El amor – pasados los fulgores de la juventud, las pasiones de la luna de miel, los encuentros arrebatados y encendidos en revueltos lechos – también puede convertirse en ternura, sentencia nuestro poeta: “Cuando se vuelve muda la carne clamorosa, / para ella nos queda la ternura. / Persiste el resplandor de aquel glamoroso incendio / que fuera un día himno de deleite, ramo de música viviente. // Debajo de las pálidas cenizas / palpita todavía / el jubiloso cantar de la hoguera // Los ojos escaparon a otros paraísos, / tocó en otras playas la barca del deseo, / pero en el centro del alma está incrustada / aquella música suave y tenaz como el perfume de la infancia. // Cuando se vuelve muda la carne clamorosa, / aletea gimiente en el más puro rincón de la existencia / el pájaro gris de la ternura”.

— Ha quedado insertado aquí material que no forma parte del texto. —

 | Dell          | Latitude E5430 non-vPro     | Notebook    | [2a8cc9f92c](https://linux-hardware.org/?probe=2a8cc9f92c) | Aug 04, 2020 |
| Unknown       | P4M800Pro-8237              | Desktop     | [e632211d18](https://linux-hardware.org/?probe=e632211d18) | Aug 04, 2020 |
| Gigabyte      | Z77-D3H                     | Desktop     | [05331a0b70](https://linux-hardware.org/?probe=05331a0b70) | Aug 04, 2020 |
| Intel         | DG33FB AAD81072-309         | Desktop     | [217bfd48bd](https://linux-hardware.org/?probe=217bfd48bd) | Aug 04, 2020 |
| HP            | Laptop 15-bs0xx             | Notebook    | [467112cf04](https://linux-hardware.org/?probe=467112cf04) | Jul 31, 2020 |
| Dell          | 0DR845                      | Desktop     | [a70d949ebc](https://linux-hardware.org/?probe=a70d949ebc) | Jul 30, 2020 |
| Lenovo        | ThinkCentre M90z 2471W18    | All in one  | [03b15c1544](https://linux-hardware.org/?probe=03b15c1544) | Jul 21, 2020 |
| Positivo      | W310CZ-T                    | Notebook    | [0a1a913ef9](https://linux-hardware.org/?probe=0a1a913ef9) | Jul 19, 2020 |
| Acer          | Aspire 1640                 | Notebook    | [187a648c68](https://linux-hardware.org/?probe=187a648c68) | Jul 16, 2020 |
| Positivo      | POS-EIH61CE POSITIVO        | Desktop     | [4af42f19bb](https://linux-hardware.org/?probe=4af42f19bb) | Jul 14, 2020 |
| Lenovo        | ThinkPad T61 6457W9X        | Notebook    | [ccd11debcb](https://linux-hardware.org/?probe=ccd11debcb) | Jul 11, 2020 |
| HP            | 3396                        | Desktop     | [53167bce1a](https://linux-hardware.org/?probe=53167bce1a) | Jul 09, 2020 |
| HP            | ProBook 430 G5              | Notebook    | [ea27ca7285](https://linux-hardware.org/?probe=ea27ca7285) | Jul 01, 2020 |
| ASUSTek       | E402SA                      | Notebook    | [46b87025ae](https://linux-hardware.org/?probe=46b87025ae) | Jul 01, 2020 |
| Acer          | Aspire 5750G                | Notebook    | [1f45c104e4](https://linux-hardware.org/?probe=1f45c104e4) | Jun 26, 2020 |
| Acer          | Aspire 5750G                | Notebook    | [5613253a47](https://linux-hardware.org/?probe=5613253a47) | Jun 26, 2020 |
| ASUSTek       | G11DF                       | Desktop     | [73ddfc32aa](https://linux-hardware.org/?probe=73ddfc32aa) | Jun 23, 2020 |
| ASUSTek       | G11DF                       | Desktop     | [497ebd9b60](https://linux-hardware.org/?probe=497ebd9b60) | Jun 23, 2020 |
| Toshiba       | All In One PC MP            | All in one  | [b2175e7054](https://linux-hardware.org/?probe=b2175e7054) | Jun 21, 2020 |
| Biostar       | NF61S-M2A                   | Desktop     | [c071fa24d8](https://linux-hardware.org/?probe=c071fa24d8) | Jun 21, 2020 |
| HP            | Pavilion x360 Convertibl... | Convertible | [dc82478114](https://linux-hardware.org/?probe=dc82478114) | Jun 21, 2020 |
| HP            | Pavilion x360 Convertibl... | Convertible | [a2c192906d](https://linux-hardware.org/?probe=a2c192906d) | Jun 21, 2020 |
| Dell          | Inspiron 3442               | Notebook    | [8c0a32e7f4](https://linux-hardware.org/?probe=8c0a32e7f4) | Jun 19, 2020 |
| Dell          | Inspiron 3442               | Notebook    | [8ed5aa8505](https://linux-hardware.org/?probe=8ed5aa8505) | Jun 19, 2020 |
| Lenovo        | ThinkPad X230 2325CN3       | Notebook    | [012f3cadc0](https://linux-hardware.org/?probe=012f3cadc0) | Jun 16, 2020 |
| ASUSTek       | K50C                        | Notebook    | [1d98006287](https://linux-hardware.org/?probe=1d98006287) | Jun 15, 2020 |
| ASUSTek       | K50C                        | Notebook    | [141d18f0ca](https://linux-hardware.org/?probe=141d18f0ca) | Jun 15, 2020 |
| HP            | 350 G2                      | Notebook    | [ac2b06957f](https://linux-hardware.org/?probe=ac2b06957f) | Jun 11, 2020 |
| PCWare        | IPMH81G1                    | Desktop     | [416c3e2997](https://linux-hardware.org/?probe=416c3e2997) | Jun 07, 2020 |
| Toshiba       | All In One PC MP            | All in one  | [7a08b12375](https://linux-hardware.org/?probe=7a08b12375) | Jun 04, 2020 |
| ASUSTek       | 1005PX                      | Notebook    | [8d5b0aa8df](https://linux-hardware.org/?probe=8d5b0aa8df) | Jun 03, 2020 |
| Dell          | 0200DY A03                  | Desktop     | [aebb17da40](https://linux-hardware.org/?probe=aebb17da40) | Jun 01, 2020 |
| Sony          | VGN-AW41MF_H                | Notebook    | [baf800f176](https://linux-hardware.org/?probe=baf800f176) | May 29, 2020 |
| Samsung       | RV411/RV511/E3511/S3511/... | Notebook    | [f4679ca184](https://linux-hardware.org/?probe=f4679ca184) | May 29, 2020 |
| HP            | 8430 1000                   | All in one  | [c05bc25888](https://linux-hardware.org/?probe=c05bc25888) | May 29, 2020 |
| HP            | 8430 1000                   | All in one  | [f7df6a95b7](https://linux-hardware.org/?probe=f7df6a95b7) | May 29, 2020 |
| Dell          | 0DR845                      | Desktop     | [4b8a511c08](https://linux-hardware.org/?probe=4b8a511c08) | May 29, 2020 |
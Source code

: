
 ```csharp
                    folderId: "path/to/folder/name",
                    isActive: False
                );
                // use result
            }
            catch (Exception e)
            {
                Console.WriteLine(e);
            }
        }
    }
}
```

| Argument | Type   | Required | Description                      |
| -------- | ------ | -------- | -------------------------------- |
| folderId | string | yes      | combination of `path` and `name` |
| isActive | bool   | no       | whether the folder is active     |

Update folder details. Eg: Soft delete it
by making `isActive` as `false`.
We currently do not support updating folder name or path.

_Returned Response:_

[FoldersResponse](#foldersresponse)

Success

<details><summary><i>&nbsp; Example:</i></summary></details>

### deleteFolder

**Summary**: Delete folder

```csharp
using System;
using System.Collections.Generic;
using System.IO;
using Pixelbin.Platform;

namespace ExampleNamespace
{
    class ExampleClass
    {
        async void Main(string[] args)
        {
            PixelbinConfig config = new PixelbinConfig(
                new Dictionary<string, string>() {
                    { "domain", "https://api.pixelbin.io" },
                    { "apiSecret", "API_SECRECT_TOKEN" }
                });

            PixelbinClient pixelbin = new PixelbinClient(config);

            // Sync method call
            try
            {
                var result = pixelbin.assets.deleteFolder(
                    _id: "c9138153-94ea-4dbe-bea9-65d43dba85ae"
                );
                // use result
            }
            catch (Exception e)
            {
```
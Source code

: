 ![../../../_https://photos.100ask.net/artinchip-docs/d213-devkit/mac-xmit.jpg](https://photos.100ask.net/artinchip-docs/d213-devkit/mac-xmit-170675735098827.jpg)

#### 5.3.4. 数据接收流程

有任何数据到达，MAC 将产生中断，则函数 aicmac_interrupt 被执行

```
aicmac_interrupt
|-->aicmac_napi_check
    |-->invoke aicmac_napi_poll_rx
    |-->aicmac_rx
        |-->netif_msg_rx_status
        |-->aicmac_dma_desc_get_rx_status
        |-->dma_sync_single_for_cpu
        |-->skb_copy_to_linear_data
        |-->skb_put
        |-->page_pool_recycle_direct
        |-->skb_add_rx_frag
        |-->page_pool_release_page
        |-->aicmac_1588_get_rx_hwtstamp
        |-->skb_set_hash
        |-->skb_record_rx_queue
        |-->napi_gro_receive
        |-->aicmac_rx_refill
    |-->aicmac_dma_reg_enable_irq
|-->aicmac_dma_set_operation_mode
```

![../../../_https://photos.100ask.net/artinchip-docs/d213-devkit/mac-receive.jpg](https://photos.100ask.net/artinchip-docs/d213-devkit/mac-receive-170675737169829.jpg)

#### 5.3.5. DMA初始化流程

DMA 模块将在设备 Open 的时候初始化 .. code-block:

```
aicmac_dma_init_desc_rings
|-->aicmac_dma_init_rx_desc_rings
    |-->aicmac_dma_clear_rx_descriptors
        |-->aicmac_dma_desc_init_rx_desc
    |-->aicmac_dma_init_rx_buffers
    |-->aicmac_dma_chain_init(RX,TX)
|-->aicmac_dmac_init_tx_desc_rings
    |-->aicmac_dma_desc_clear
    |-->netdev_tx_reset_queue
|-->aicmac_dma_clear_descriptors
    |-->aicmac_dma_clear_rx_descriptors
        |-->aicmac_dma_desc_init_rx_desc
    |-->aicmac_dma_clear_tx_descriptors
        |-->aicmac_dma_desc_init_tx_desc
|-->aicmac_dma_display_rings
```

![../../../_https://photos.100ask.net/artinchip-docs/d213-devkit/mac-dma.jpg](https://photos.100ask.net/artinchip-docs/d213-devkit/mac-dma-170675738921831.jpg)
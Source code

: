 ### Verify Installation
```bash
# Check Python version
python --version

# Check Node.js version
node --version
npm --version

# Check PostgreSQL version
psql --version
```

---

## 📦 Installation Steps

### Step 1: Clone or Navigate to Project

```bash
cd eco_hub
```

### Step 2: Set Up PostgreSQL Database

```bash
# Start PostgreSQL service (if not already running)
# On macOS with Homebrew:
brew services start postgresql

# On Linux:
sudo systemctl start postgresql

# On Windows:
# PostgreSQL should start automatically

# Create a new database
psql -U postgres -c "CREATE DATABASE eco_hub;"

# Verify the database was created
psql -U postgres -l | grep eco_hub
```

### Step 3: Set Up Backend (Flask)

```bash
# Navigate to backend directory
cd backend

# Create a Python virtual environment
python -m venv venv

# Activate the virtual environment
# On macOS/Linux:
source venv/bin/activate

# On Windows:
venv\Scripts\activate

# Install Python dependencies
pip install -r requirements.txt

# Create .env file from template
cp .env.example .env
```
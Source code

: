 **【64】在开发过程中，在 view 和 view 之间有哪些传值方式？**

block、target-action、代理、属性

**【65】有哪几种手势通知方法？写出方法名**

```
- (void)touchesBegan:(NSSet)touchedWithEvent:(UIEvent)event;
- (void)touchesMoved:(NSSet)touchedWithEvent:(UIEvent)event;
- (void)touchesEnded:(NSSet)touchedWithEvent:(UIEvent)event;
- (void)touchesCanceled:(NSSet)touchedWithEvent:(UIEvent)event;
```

Y para no quede duda de la vocación amatoria de su poesía, de sus versos que trascienden la carne y el tiempo, Baquero escribe:

“Amar es ver en otra persona el cirio encendido, el sol manuable y personal / que nos toma de la mano como a un ciego perdido entre lo oscuro, / y va iluminándonos por el largo y tormentoso túnel de los días, / cada vez más radiante, / hasta que no vemos nada de lo tenebroso antiguo, / y todo es una música asentada, y un deleite callado, / excepcionalmente doloroso y a un tiempo, / tan niño enajenado que no atreve a abrir los ojos, ni a pronunciar una palabra, / por miedo a que la luz desaparezca, y ruede a tierra el cirio, / y todo vuelva a ser noche en derredor / la noche interminable de los ciegos”.